Once every line containing "runtime" has been counted, report the total for the data and nothing else.
-- RAW DATA follows --
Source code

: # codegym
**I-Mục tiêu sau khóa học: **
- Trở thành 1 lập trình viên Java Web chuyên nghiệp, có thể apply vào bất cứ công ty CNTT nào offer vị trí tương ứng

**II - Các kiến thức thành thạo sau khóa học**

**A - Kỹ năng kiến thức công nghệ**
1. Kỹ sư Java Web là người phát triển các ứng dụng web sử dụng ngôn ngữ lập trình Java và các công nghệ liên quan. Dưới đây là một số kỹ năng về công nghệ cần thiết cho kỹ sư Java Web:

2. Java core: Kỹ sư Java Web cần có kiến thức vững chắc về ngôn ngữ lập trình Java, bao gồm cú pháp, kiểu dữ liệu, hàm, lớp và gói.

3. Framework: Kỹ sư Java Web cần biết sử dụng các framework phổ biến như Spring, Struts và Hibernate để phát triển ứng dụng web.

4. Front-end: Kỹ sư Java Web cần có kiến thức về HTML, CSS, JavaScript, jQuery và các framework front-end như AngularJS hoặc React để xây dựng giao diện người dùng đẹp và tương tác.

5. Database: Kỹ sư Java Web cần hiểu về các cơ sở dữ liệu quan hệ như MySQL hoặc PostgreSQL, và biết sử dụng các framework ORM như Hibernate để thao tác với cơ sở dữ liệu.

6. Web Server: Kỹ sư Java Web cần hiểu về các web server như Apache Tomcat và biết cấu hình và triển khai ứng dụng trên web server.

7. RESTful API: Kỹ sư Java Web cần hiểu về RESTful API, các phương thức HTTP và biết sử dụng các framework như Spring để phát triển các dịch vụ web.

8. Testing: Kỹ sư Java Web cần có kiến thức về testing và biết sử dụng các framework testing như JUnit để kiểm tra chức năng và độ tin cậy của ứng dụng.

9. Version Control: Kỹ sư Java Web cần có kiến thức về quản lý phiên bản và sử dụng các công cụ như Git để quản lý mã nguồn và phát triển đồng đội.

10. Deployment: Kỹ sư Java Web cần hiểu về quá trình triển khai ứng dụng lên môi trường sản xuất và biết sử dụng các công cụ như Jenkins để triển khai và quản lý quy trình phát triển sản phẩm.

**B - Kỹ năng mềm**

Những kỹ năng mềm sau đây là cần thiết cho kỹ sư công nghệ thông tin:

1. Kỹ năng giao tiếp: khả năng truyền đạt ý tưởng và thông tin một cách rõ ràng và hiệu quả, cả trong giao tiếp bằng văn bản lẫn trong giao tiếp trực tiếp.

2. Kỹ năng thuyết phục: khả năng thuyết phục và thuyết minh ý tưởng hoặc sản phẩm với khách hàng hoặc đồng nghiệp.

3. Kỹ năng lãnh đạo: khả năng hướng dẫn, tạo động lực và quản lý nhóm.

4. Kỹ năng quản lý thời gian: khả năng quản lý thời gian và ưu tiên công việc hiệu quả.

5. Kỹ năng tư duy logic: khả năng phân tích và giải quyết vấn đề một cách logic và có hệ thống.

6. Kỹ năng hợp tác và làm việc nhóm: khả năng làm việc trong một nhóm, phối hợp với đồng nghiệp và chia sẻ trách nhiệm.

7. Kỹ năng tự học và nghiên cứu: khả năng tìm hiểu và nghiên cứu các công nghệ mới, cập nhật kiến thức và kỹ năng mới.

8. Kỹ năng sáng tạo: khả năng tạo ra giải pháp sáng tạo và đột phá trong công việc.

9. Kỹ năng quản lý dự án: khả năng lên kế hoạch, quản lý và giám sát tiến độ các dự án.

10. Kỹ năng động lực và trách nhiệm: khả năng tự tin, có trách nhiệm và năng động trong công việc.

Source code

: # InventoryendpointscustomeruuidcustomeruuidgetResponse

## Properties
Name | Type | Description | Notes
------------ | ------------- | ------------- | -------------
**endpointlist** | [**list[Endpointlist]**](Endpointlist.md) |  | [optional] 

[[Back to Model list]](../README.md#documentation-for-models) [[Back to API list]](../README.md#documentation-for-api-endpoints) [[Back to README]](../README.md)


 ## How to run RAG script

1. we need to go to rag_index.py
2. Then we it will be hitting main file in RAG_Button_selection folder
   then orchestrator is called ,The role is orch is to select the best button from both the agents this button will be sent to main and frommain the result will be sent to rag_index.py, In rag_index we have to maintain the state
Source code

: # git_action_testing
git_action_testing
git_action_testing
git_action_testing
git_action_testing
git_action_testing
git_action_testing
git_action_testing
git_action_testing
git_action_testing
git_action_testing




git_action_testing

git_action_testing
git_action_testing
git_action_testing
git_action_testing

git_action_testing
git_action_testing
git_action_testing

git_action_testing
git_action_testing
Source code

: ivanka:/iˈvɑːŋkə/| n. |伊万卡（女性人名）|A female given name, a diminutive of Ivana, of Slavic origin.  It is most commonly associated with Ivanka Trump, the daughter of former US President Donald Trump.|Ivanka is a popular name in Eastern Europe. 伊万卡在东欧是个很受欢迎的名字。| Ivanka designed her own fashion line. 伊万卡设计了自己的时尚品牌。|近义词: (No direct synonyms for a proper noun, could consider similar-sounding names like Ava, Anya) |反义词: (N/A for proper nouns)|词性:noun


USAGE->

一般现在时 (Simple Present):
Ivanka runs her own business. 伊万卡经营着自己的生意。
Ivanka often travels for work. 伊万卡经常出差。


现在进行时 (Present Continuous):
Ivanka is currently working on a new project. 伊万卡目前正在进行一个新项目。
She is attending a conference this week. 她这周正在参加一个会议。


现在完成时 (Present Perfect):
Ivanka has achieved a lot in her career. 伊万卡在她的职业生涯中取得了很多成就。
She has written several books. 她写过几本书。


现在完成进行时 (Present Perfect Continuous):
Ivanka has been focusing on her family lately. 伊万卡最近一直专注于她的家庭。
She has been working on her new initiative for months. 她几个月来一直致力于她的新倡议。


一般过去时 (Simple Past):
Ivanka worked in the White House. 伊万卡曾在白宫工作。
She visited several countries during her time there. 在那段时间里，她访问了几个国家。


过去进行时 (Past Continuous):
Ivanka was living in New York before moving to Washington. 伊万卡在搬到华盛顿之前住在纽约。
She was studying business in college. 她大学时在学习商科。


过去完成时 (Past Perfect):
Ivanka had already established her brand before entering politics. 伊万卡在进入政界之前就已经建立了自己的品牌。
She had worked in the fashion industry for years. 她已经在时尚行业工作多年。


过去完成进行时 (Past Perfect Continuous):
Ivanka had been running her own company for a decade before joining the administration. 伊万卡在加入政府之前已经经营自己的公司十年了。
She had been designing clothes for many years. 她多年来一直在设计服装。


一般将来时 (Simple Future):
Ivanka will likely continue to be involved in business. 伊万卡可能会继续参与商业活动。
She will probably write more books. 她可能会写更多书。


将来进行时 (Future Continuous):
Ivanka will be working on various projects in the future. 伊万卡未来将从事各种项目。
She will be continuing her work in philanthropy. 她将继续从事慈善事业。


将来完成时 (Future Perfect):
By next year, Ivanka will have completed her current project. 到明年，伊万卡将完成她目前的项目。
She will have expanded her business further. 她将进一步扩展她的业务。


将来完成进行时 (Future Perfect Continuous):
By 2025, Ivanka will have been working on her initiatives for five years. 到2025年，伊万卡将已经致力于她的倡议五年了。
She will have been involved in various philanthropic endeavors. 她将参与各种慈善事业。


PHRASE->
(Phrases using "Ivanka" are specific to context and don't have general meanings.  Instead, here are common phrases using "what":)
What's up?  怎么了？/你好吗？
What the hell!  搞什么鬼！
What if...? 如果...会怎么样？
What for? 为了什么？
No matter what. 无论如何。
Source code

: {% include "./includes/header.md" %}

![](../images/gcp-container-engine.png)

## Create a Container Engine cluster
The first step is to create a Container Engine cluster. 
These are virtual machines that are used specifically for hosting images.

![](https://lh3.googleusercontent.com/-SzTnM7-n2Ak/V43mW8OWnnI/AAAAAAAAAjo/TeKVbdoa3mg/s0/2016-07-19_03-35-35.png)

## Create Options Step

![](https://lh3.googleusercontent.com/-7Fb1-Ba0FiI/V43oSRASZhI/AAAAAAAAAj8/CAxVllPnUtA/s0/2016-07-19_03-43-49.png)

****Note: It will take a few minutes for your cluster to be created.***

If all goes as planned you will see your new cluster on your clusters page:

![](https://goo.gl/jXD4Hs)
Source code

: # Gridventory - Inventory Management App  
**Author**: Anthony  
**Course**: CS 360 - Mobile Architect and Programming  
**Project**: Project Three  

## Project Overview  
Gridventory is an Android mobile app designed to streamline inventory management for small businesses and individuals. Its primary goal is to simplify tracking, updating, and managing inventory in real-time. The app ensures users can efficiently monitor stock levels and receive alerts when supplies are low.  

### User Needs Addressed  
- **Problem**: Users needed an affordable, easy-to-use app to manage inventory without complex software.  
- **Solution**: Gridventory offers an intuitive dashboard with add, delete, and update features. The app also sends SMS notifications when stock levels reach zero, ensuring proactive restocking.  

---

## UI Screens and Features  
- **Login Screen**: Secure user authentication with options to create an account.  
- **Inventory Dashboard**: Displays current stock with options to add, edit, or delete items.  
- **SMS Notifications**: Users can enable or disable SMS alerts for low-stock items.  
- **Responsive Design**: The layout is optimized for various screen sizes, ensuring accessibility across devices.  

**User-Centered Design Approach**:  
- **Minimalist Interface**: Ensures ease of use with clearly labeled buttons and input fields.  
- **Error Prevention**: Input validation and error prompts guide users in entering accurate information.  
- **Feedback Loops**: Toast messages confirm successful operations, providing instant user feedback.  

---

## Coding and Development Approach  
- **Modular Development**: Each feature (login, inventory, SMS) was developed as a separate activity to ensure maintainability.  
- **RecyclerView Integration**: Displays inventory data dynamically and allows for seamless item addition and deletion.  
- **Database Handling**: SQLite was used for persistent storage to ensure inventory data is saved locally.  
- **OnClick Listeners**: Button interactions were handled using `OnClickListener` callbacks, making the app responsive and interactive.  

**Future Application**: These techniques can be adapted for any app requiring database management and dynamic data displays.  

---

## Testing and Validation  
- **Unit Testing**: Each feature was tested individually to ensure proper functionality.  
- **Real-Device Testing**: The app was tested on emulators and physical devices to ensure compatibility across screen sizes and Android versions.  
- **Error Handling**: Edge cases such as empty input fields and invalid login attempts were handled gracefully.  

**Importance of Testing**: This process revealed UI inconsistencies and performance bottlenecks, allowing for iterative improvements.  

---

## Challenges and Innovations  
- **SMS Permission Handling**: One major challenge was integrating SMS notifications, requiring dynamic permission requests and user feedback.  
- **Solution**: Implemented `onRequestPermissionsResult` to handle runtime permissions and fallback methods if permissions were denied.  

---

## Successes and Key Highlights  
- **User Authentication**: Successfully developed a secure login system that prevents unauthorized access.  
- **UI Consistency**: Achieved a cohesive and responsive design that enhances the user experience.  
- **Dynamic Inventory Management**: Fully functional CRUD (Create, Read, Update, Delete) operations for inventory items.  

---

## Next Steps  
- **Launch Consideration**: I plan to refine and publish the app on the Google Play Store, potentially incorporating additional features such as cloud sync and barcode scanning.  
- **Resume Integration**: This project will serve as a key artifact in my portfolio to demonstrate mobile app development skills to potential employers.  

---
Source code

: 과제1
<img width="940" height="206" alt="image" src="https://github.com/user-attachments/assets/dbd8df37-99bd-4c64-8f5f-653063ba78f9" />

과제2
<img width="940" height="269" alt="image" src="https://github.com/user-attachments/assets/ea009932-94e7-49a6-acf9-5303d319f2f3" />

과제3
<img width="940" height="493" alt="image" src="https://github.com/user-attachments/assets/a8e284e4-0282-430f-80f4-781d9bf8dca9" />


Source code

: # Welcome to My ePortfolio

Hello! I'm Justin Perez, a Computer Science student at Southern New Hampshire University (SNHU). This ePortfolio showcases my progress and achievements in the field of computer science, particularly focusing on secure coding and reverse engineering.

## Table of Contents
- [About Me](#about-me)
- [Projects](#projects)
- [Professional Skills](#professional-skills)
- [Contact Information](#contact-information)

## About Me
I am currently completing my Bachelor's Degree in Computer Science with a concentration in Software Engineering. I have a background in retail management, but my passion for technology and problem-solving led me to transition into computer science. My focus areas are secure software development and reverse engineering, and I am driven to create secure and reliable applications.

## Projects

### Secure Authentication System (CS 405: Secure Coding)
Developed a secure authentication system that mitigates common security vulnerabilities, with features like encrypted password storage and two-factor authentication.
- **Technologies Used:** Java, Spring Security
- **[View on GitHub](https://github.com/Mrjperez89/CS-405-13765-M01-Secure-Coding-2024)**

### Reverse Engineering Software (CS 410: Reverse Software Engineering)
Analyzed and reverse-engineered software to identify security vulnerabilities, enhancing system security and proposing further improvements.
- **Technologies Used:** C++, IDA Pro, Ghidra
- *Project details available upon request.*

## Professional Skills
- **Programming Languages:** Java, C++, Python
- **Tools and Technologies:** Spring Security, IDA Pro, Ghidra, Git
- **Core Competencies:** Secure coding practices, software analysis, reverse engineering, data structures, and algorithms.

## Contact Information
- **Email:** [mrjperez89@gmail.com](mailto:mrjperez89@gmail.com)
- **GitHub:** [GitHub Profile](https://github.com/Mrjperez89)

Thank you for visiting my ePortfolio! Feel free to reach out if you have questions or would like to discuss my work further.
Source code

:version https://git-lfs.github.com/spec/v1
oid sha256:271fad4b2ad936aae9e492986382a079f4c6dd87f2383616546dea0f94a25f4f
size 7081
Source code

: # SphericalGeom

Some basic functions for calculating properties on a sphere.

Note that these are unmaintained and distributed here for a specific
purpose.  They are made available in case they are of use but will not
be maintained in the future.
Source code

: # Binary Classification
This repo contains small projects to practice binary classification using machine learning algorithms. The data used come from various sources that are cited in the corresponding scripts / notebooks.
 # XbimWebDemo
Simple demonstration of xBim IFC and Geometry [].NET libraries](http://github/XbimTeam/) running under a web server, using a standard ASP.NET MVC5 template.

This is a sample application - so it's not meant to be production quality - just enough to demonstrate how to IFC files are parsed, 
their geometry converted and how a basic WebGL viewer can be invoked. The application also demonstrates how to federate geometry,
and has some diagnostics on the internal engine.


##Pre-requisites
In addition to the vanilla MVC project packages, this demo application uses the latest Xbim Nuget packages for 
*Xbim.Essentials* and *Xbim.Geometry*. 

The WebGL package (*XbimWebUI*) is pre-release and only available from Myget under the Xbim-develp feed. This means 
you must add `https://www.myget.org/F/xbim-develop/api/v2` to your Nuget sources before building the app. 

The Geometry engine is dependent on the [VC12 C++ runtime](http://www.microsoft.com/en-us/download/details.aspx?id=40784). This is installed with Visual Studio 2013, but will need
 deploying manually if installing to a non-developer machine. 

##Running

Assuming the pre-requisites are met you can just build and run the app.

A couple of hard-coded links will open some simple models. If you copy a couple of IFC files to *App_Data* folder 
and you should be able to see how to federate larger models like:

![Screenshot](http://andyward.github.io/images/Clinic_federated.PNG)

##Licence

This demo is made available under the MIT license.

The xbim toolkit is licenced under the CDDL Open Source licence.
-- RAW DATA concluded --
YOUR RESPONSE: 2